§ What is required: Which lines run from the line with "### Αριθμός Μητρώου: Π2020091" through the line with "στην εβδομαδιαία |" in the entries below? Print them exactly, both ends included, and nothing more.

[Provided records — start]

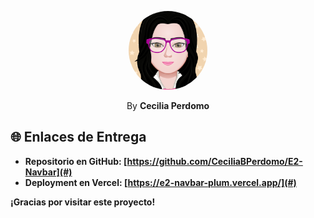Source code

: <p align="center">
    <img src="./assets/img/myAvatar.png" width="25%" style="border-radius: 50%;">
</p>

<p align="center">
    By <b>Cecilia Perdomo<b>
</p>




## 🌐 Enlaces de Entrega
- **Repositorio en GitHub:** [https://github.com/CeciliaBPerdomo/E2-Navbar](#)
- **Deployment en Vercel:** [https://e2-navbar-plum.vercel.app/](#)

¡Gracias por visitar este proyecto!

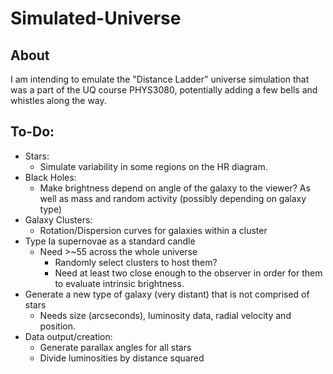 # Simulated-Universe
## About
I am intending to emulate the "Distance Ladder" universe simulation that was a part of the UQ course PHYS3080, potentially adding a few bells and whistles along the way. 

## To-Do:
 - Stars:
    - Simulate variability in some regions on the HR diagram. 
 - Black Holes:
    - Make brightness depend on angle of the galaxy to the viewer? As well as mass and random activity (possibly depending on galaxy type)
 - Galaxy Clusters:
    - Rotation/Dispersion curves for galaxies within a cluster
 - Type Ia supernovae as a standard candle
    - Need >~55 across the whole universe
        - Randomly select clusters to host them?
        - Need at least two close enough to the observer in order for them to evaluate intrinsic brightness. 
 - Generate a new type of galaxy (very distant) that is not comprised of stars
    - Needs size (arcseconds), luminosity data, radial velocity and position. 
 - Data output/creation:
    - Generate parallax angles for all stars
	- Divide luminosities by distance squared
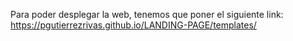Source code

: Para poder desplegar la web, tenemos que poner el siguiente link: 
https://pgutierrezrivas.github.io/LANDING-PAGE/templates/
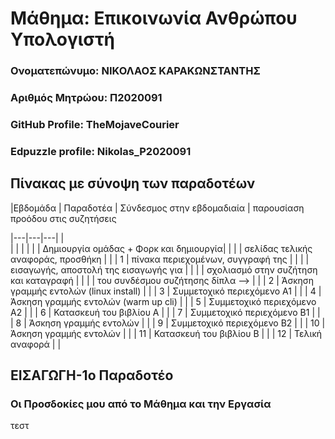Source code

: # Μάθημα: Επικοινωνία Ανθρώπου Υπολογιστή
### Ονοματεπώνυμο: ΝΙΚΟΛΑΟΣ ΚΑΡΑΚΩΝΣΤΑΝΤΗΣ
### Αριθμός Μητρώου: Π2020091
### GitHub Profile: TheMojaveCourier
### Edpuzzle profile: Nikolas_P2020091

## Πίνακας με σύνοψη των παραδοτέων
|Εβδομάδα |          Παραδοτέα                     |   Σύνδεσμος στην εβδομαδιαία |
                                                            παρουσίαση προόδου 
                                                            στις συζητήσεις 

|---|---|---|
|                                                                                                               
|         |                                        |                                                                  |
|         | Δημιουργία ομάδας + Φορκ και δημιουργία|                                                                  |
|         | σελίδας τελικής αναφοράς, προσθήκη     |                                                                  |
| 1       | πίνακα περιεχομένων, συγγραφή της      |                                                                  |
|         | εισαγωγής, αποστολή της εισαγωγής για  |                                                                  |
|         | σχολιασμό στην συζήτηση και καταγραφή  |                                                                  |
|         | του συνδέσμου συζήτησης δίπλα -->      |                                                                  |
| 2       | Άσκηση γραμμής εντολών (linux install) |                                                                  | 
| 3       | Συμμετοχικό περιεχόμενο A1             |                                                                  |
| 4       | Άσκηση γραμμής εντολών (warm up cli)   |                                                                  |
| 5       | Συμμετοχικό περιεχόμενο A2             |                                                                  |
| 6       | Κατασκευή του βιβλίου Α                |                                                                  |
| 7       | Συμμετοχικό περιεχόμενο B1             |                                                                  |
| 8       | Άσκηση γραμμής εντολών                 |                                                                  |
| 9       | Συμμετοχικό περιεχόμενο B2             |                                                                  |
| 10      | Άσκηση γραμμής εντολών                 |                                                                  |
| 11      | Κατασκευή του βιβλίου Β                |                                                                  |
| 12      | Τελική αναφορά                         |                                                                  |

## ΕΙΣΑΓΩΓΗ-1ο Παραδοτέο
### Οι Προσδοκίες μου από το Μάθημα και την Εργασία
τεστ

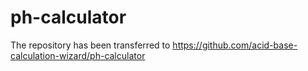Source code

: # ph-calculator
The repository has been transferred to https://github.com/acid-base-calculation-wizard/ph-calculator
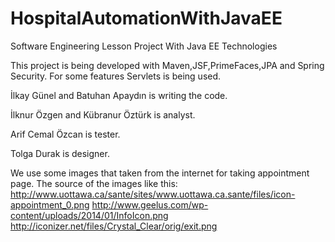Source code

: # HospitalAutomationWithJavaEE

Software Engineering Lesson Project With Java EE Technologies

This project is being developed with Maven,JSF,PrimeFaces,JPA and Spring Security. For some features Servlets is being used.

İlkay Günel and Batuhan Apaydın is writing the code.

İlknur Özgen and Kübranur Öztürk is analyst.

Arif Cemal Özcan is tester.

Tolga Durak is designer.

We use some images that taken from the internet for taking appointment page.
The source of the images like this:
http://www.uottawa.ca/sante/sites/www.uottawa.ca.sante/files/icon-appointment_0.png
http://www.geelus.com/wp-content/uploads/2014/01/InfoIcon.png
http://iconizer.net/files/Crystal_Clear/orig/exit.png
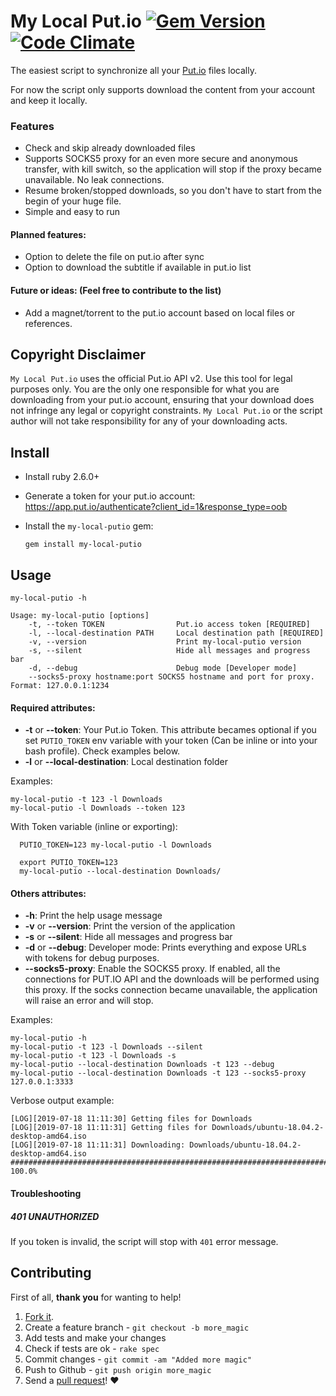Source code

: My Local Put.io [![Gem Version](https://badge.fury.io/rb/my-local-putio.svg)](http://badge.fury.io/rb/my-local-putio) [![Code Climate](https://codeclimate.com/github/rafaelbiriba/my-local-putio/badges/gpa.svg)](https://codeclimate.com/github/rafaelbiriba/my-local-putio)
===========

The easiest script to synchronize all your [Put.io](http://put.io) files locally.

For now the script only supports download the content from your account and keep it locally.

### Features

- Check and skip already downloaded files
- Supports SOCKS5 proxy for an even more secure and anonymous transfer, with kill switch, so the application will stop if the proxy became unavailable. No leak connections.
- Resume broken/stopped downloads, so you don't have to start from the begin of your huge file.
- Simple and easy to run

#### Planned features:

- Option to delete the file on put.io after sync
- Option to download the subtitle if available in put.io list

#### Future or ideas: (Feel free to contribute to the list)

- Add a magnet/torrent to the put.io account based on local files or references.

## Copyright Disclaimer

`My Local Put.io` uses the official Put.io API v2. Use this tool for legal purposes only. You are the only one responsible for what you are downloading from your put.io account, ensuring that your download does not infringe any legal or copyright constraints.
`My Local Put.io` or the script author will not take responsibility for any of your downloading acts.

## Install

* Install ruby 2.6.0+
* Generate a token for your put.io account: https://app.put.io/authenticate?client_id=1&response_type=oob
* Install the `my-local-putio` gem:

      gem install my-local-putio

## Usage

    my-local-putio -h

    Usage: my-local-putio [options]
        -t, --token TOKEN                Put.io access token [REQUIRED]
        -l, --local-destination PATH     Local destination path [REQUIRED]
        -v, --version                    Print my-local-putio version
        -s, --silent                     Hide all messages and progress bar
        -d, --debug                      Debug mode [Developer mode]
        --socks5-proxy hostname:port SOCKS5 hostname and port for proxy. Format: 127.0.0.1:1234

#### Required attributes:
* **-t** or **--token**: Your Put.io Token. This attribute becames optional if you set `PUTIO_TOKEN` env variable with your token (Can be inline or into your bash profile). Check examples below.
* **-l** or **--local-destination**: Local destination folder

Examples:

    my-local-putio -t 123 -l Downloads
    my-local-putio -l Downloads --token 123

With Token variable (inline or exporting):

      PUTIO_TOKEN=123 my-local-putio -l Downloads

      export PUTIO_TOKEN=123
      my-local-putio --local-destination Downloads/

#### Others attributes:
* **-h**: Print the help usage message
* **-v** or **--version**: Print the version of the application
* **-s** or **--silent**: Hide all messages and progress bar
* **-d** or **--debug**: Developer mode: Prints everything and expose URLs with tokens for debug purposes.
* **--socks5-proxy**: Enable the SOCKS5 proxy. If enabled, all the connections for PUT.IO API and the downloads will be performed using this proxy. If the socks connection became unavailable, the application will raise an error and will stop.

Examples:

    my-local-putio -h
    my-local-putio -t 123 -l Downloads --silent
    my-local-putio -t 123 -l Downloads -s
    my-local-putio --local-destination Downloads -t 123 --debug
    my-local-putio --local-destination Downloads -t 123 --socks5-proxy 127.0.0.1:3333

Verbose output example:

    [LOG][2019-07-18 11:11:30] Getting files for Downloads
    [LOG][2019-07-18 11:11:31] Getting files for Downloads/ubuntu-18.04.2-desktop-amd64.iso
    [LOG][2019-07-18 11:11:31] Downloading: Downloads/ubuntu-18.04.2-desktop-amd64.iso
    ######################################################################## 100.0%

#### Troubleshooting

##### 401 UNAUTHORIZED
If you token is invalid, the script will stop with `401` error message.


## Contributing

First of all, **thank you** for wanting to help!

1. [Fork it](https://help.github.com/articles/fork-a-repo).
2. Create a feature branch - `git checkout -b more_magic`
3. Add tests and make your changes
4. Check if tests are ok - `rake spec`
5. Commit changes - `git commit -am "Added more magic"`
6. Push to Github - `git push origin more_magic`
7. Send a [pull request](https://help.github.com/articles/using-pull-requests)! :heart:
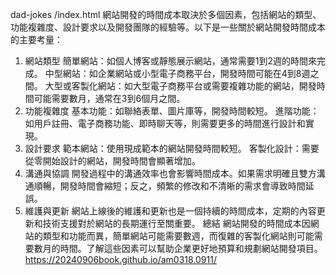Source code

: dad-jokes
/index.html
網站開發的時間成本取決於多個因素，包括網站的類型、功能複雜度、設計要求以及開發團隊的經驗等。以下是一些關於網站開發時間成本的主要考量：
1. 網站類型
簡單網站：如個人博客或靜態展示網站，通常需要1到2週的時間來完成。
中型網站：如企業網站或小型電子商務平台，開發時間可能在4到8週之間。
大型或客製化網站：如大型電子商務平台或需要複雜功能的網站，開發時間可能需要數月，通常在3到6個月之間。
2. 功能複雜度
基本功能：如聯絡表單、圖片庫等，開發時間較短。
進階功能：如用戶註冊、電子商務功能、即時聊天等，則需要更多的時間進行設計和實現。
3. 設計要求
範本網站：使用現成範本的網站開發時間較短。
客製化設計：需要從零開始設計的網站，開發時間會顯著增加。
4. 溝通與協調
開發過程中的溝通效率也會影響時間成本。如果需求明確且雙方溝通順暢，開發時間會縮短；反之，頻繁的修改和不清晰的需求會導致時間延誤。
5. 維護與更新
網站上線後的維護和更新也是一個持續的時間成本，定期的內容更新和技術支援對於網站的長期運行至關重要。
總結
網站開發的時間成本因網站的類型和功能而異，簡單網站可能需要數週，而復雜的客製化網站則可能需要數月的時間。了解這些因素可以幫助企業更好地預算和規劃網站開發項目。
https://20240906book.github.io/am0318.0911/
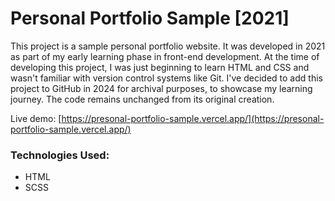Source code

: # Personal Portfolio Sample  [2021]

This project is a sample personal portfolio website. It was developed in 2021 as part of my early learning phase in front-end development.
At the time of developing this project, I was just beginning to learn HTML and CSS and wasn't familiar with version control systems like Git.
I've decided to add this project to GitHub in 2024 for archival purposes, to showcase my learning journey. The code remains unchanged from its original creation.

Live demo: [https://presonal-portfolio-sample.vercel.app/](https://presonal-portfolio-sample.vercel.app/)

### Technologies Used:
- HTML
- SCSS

[Provided records — finish]

§ Written solution:
### Αριθμός Μητρώου: Π2020091
### GitHub Profile: TheMojaveCourier
### Edpuzzle profile: Nikolas_P2020091

## Πίνακας με σύνοψη των παραδοτέων
|Εβδομάδα |          Παραδοτέα                     |   Σύνδεσμος στην εβδομαδιαία |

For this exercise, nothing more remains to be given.